[WHAT TO PRODUCE] The records below are to be returned exactly as written, minus their pictures.

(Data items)
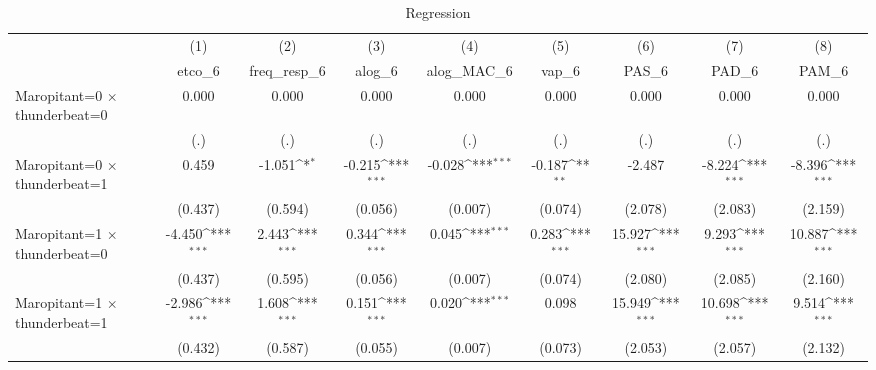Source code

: \begin{table}[htbp]\centering
\def\sym#1{\ifmmode^{#1}\else\(^{#1}\)\fi}
\caption{Regression}
\begin{tabular}{l*{8}{c}}
\toprule
                    &\multicolumn{1}{c}{(1)}&\multicolumn{1}{c}{(2)}&\multicolumn{1}{c}{(3)}&\multicolumn{1}{c}{(4)}&\multicolumn{1}{c}{(5)}&\multicolumn{1}{c}{(6)}&\multicolumn{1}{c}{(7)}&\multicolumn{1}{c}{(8)}\\
                    &\multicolumn{1}{c}{etco\_6}&\multicolumn{1}{c}{freq\_resp\_6}&\multicolumn{1}{c}{alog\_6}&\multicolumn{1}{c}{alog\_MAC\_6}&\multicolumn{1}{c}{vap\_6}&\multicolumn{1}{c}{PAS\_6}&\multicolumn{1}{c}{PAD\_6}&\multicolumn{1}{c}{PAM\_6}\\
\midrule
Maropitant=0 $\times$ thunderbeat=0&       0.000         &       0.000         &       0.000         &       0.000         &       0.000         &       0.000         &       0.000         &       0.000         \\
                    &         (.)         &         (.)         &         (.)         &         (.)         &         (.)         &         (.)         &         (.)         &         (.)         \\
\addlinespace
Maropitant=0 $\times$ thunderbeat=1&       0.459         &      -1.051\sym{*}  &      -0.215\sym{***}&      -0.028\sym{***}&      -0.187\sym{**} &      -2.487         &      -8.224\sym{***}&      -8.396\sym{***}\\
                    &     (0.437)         &     (0.594)         &     (0.056)         &     (0.007)         &     (0.074)         &     (2.078)         &     (2.083)         &     (2.159)         \\
\addlinespace
Maropitant=1 $\times$ thunderbeat=0&      -4.450\sym{***}&       2.443\sym{***}&       0.344\sym{***}&       0.045\sym{***}&       0.283\sym{***}&      15.927\sym{***}&       9.293\sym{***}&      10.887\sym{***}\\
                    &     (0.437)         &     (0.595)         &     (0.056)         &     (0.007)         &     (0.074)         &     (2.080)         &     (2.085)         &     (2.160)         \\
\addlinespace
Maropitant=1 $\times$ thunderbeat=1&      -2.986\sym{***}&       1.608\sym{***}&       0.151\sym{***}&       0.020\sym{***}&       0.098         &      15.949\sym{***}&      10.698\sym{***}&       9.514\sym{***}\\
                    &     (0.432)         &     (0.587)         &     (0.055)         &     (0.007)         &     (0.073)         &     (2.053)         &     (2.057)         &     (2.132)         \\

\end{tabular}
\end{table}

[RESULT FOR THIS EXERCISE]
Source code

: \begin{table}[htbp]\centering
\def\sym#1{\ifmmode^{#1}\else\(^{#1}\)\fi}
\caption{Regression}
\begin{tabular}{l*{8}{c}}
\toprule
                    &\multicolumn{1}{c}{(1)}&\multicolumn{1}{c}{(2)}&\multicolumn{1}{c}{(3)}&\multicolumn{1}{c}{(4)}&\multicolumn{1}{c}{(5)}&\multicolumn{1}{c}{(6)}&\multicolumn{1}{c}{(7)}&\multicolumn{1}{c}{(8)}\\
                    &\multicolumn{1}{c}{etco\_6}&\multicolumn{1}{c}{freq\_resp\_6}&\multicolumn{1}{c}{alog\_6}&\multicolumn{1}{c}{alog\_MAC\_6}&\multicolumn{1}{c}{vap\_6}&\multicolumn{1}{c}{PAS\_6}&\multicolumn{1}{c}{PAD\_6}&\multicolumn{1}{c}{PAM\_6}\\
\midrule
Maropitant=0 $\times$ thunderbeat=0&       0.000         &       0.000         &       0.000         &       0.000         &       0.000         &       0.000         &       0.000         &       0.000         \\
                    &         (.)         &         (.)         &         (.)         &         (.)         &         (.)         &         (.)         &         (.)         &         (.)         \\
\addlinespace
Maropitant=0 $\times$ thunderbeat=1&       0.459         &      -1.051\sym{*}  &      -0.215\sym{***}&      -0.028\sym{***}&      -0.187\sym{**} &      -2.487         &      -8.224\sym{***}&      -8.396\sym{***}\\
                    &     (0.437)         &     (0.594)         &     (0.056)         &     (0.007)         &     (0.074)         &     (2.078)         &     (2.083)         &     (2.159)         \\
\addlinespace
Maropitant=1 $\times$ thunderbeat=0&      -4.450\sym{***}&       2.443\sym{***}&       0.344\sym{***}&       0.045\sym{***}&       0.283\sym{***}&      15.927\sym{***}&       9.293\sym{***}&      10.887\sym{***}\\
                    &     (0.437)         &     (0.595)         &     (0.056)         &     (0.007)         &     (0.074)         &     (2.080)         &     (2.085)         &     (2.160)         \\
\addlinespace
Maropitant=1 $\times$ thunderbeat=1&      -2.986\sym{***}&       1.608\sym{***}&       0.151\sym{***}&       0.020\sym{***}&       0.098         &      15.949\sym{***}&      10.698\sym{***}&       9.514\sym{***}\\
                    &     (0.432)         &     (0.587)         &     (0.055)         &     (0.007)         &     (0.073)         &     (2.053)         &     (2.057)         &     (2.132)         \\

\end{tabular}
\end{table}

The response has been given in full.